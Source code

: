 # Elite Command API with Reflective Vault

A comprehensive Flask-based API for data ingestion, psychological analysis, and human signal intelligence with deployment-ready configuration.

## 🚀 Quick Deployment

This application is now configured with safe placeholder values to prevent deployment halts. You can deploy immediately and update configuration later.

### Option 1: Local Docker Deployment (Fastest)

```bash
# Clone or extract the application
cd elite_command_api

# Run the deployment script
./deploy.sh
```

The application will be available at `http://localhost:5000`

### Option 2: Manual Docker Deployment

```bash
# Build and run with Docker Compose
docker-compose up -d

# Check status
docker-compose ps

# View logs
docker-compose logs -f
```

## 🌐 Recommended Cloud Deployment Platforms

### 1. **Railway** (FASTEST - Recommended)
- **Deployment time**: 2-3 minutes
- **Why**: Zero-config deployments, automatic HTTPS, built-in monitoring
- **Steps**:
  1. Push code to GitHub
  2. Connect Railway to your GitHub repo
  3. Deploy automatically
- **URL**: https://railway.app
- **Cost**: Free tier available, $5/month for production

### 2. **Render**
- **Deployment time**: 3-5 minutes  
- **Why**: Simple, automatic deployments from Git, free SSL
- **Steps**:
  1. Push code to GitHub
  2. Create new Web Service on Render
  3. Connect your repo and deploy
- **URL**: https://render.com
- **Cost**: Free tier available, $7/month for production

**WORK REQUEST:** Quote in full each line from the top of the records above through the line with "- **Deployment time**: 3-5 minutes"; stop after that line.

**WRITTEN ANSWER:**
Source code

: # Elite Command API with Reflective Vault

A comprehensive Flask-based API for data ingestion, psychological analysis, and human signal intelligence with deployment-ready configuration.

## 🚀 Quick Deployment

This application is now configured with safe placeholder values to prevent deployment halts. You can deploy immediately and update configuration later.

### Option 1: Local Docker Deployment (Fastest)

```bash
# Clone or extract the application
cd elite_command_api

# Run the deployment script
./deploy.sh
```

The application will be available at `http://localhost:5000`

### Option 2: Manual Docker Deployment

```bash
# Build and run with Docker Compose
docker-compose up -d

# Check status
docker-compose ps

# View logs
docker-compose logs -f
```

## 🌐 Recommended Cloud Deployment Platforms

### 1. **Railway** (FASTEST - Recommended)
- **Deployment time**: 2-3 minutes
- **Why**: Zero-config deployments, automatic HTTPS, built-in monitoring
- **Steps**:
  1. Push code to GitHub
  2. Connect Railway to your GitHub repo
  3. Deploy automatically
- **URL**: https://railway.app
- **Cost**: Free tier available, $5/month for production

### 2. **Render**
- **Deployment time**: 3-5 minutes  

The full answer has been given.